WHAT YOU NEED TO DO: Whenever a line in the material below includes "meus", copy that line.

EXCERPTED RECORDS:
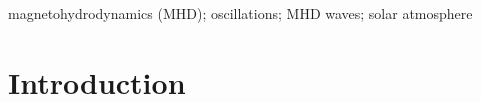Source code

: \documentclass[authoryear,final,1p]{elsarticle}
\begin{document}
\begin{keyword}
magnetohydrodynamics (MHD); oscillations; MHD waves; solar atmosphere
\end{keyword}
\maketitle


\section{Introduction}
\setcounter{equation}{0}

\end{document}
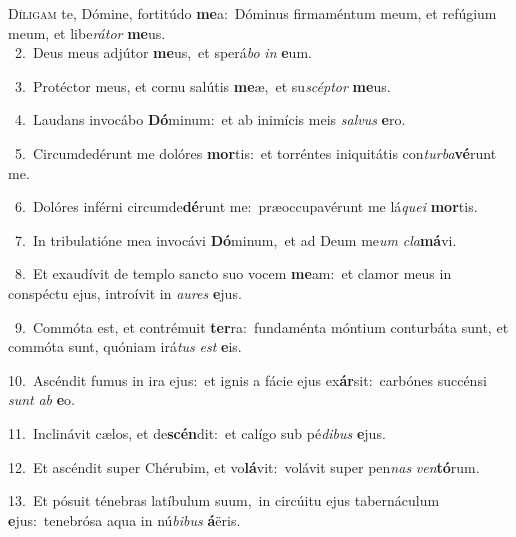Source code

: \lettrine{\initial\textcolor{\initialcolor}{D}}{íligam} te, Dómine, fortitúdo \textbf{me}\-a:~\star Dóminus firmaméntum meum, et refúgium meum, et libe\-\textit{rá}\-\textit{tor} \textbf{me}\-us.\\
{\numbfont\textcolor{\numbcolor}{~2.}}~Deus meus adjútor \textbf{me}\-us,~\star et sperá\textit{bo} \textit{in} \textbf{e}\-um.\par
{\numbfont\textcolor{\numbcolor}{~3.}}~Protéctor meus, et cornu salútis \textbf{me}\-æ,~\star et su\-\textit{scép}\-\textit{tor} \textbf{me}\-us.\par
{\numbfont\textcolor{\numbcolor}{~4.}}~Laudans invocábo \textbf{Dó}\-minum:~\star et ab inimícis meis \textit{sal}\-\textit{vus} \textbf{e}\-ro.\par
{\numbfont\textcolor{\numbcolor}{~5.}}~Circumdedérunt me dolóres \textbf{mor}\-tis:~\star et torréntes iniquitátis con\-\textit{tur}\-\textit{ba}\textbf{vé}runt me.\par
{\numbfont\textcolor{\numbcolor}{~6.}}~Dolóres inférni circumde\-\textbf{dé}\-runt me:~\star præoccupavérunt me lá\-\textit{que}\-\textit{i} \textbf{mor}\-tis.\par
{\numbfont\textcolor{\numbcolor}{~7.}}~In tribulatióne mea invocávi \textbf{Dó}\-minum,~\star et ad Deum me\textit{um} \textit{cla}\-\textbf{má}vi.\par
{\numbfont\textcolor{\numbcolor}{~8.}}~Et exaudívit de templo sancto suo vocem \textbf{me}\-am:~\star et clamor meus in conspéctu ejus, introívit in \textit{au}\-\textit{res} \textbf{e}\-jus.\par
{\numbfont\textcolor{\numbcolor}{~9.}}~Commóta est, et contrémuit \textbf{ter}\-ra:~\star fundaménta móntium conturbáta sunt, et commóta sunt, quóniam irá\textit{tus} \textit{est} \textbf{e}\-is.\par
{\numbfont\textcolor{\numbcolor}{10.}}~Ascéndit fumus in ira ejus:~\dagger et ignis a fácie ejus ex\-\textbf{ár}\-sit:~\star carbónes succénsi \textit{sunt} \textit{ab} \textbf{e}\-o.\par
{\numbfont\textcolor{\numbcolor}{11.}}~Inclinávit cælos, et de\-\textbf{scén}\-dit:~\star et calígo sub pé\-\textit{di}\-\textit{bus} \textbf{e}\-jus.\par
{\numbfont\textcolor{\numbcolor}{12.}}~Et ascéndit super Chérubim, et vo\-\textbf{lá}\-vit:~\star volávit super pen\textit{nas} \textit{ven}\-\textbf{tó}rum.\par
{\numbfont\textcolor{\numbcolor}{13.}}~Et pósuit ténebras latíbulum suum,~\dagger in circúitu ejus tabernáculum \textbf{e}\-jus:~\star tenebrósa aqua in nú\-\textit{bi}\-\textit{bus} \textbf{á}\-ëris.\par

ANSWER FOR THE TASK:
{\numbfont\textcolor{\numbcolor}{~2.}}~Deus meus adjútor \textbf{me}\-us,~\star et sperá\textit{bo} \textit{in} \textbf{e}\-um.\par
{\numbfont\textcolor{\numbcolor}{~3.}}~Protéctor meus, et cornu salútis \textbf{me}\-æ,~\star et su\-\textit{scép}\-\textit{tor} \textbf{me}\-us.\par
{\numbfont\textcolor{\numbcolor}{~8.}}~Et exaudívit de templo sancto suo vocem \textbf{me}\-am:~\star et clamor meus in conspéctu ejus, introívit in \textit{au}\-\textit{res} \textbf{e}\-jus.\par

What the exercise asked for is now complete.